=== Given records ===
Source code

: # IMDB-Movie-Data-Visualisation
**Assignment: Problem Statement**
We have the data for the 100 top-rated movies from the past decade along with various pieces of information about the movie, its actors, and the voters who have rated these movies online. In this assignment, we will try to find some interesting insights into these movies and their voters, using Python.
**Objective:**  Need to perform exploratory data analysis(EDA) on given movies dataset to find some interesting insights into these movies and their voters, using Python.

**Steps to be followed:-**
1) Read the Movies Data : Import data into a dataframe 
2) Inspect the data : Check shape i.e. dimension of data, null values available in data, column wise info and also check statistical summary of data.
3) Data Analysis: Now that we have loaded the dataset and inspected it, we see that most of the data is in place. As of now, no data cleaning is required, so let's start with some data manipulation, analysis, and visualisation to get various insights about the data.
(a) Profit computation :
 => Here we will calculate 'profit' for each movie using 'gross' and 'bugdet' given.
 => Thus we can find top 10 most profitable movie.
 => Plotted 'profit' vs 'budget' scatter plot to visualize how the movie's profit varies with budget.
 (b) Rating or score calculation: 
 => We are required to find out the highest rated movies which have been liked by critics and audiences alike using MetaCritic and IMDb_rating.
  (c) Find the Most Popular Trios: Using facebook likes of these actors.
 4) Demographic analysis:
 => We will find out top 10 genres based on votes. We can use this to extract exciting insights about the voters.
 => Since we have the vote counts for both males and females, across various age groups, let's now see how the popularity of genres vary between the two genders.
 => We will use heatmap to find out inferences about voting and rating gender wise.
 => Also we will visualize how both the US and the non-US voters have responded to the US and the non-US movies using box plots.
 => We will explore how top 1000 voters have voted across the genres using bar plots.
===
Problem details → From the first line to the last, return the listing exactly.

Solution to this task →
Source code

: # IMDB-Movie-Data-Visualisation
**Assignment: Problem Statement**
We have the data for the 100 top-rated movies from the past decade along with various pieces of information about the movie, its actors, and the voters who have rated these movies online. In this assignment, we will try to find some interesting insights into these movies and their voters, using Python.
**Objective:**  Need to perform exploratory data analysis(EDA) on given movies dataset to find some interesting insights into these movies and their voters, using Python.

**Steps to be followed:-**
1) Read the Movies Data : Import data into a dataframe 
2) Inspect the data : Check shape i.e. dimension of data, null values available in data, column wise info and also check statistical summary of data.
3) Data Analysis: Now that we have loaded the dataset and inspected it, we see that most of the data is in place. As of now, no data cleaning is required, so let's start with some data manipulation, analysis, and visualisation to get various insights about the data.
(a) Profit computation :
 => Here we will calculate 'profit' for each movie using 'gross' and 'bugdet' given.
 => Thus we can find top 10 most profitable movie.
 => Plotted 'profit' vs 'budget' scatter plot to visualize how the movie's profit varies with budget.
 (b) Rating or score calculation: 
 => We are required to find out the highest rated movies which have been liked by critics and audiences alike using MetaCritic and IMDb_rating.
  (c) Find the Most Popular Trios: Using facebook likes of these actors.
 4) Demographic analysis:
 => We will find out top 10 genres based on votes. We can use this to extract exciting insights about the voters.
 => Since we have the vote counts for both males and females, across various age groups, let's now see how the popularity of genres vary between the two genders.
 => We will use heatmap to find out inferences about voting and rating gender wise.
 => Also we will visualize how both the US and the non-US voters have responded to the US and the non-US movies using box plots.
 => We will explore how top 1000 voters have voted across the genres using bar plots.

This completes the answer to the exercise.